> [WHAT IS BEING ASKED] Down to the final line, print each entry exactly.

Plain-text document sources

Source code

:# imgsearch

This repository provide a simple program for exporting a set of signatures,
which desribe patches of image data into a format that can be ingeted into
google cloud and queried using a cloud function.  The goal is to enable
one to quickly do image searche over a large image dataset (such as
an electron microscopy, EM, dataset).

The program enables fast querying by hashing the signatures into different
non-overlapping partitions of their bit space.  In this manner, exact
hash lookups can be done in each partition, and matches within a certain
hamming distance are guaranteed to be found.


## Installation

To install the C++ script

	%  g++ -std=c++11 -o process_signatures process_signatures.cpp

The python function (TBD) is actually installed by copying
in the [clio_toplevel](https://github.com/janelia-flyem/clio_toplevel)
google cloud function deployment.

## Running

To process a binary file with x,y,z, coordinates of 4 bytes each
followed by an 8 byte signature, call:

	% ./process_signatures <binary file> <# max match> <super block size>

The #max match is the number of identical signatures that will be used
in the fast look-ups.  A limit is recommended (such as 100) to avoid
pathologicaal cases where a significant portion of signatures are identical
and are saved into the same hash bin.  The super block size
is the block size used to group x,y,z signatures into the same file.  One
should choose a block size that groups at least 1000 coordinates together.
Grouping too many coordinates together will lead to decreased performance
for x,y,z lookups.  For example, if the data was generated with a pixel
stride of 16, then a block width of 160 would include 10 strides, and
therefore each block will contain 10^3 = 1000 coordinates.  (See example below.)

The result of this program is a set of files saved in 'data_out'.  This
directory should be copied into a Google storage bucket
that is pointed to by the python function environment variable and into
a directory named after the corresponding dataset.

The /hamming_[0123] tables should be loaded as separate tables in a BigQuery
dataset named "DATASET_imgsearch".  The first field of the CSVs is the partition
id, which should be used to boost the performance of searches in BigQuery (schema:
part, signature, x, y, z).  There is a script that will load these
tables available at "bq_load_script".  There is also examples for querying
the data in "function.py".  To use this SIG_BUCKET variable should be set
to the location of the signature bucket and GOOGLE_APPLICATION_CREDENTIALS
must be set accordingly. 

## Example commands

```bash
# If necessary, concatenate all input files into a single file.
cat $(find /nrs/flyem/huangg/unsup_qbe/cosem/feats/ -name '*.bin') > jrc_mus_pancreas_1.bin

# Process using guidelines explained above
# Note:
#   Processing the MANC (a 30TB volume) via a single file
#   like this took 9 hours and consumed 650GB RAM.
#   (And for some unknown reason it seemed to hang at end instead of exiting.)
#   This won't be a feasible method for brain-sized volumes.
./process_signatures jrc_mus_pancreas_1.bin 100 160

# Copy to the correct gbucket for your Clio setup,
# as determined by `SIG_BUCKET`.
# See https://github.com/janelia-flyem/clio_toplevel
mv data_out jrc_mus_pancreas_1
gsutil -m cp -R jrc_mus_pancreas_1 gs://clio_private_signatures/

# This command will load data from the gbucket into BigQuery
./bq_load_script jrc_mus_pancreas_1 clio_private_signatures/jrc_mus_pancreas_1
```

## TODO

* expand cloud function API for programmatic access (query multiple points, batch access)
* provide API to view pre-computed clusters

> [RESULT OF THIS EXERCISE]
Source code

:# imgsearch

This repository provide a simple program for exporting a set of signatures,
which desribe patches of image data into a format that can be ingeted into
google cloud and queried using a cloud function.  The goal is to enable
one to quickly do image searche over a large image dataset (such as
an electron microscopy, EM, dataset).

The program enables fast querying by hashing the signatures into different
non-overlapping partitions of their bit space.  In this manner, exact
hash lookups can be done in each partition, and matches within a certain
hamming distance are guaranteed to be found.


## Installation

To install the C++ script

	%  g++ -std=c++11 -o process_signatures process_signatures.cpp

The python function (TBD) is actually installed by copying
in the [clio_toplevel](https://github.com/janelia-flyem/clio_toplevel)
google cloud function deployment.

## Running

To process a binary file with x,y,z, coordinates of 4 bytes each
followed by an 8 byte signature, call:

	% ./process_signatures <binary file> <# max match> <super block size>

The #max match is the number of identical signatures that will be used
in the fast look-ups.  A limit is recommended (such as 100) to avoid
pathologicaal cases where a significant portion of signatures are identical
and are saved into the same hash bin.  The super block size
is the block size used to group x,y,z signatures into the same file.  One
should choose a block size that groups at least 1000 coordinates together.
Grouping too many coordinates together will lead to decreased performance
for x,y,z lookups.  For example, if the data was generated with a pixel
stride of 16, then a block width of 160 would include 10 strides, and
therefore each block will contain 10^3 = 1000 coordinates.  (See example below.)

The result of this program is a set of files saved in 'data_out'.  This
directory should be copied into a Google storage bucket
that is pointed to by the python function environment variable and into
a directory named after the corresponding dataset.

The /hamming_[0123] tables should be loaded as separate tables in a BigQuery
dataset named "DATASET_imgsearch".  The first field of the CSVs is the partition
id, which should be used to boost the performance of searches in BigQuery (schema:
part, signature, x, y, z).  There is a script that will load these
tables available at "bq_load_script".  There is also examples for querying
the data in "function.py".  To use this SIG_BUCKET variable should be set
to the location of the signature bucket and GOOGLE_APPLICATION_CREDENTIALS
must be set accordingly. 

## Example commands

```bash
# If necessary, concatenate all input files into a single file.
cat $(find /nrs/flyem/huangg/unsup_qbe/cosem/feats/ -name '*.bin') > jrc_mus_pancreas_1.bin

# Process using guidelines explained above
# Note:
#   Processing the MANC (a 30TB volume) via a single file
#   like this took 9 hours and consumed 650GB RAM.
#   (And for some unknown reason it seemed to hang at end instead of exiting.)
#   This won't be a feasible method for brain-sized volumes.
./process_signatures jrc_mus_pancreas_1.bin 100 160

# Copy to the correct gbucket for your Clio setup,
# as determined by `SIG_BUCKET`.
# See https://github.com/janelia-flyem/clio_toplevel
mv data_out jrc_mus_pancreas_1
gsutil -m cp -R jrc_mus_pancreas_1 gs://clio_private_signatures/

# This command will load data from the gbucket into BigQuery
./bq_load_script jrc_mus_pancreas_1 clio_private_signatures/jrc_mus_pancreas_1
```

## TODO

* expand cloud function API for programmatic access (query multiple points, batch access)
* provide API to view pre-computed clusters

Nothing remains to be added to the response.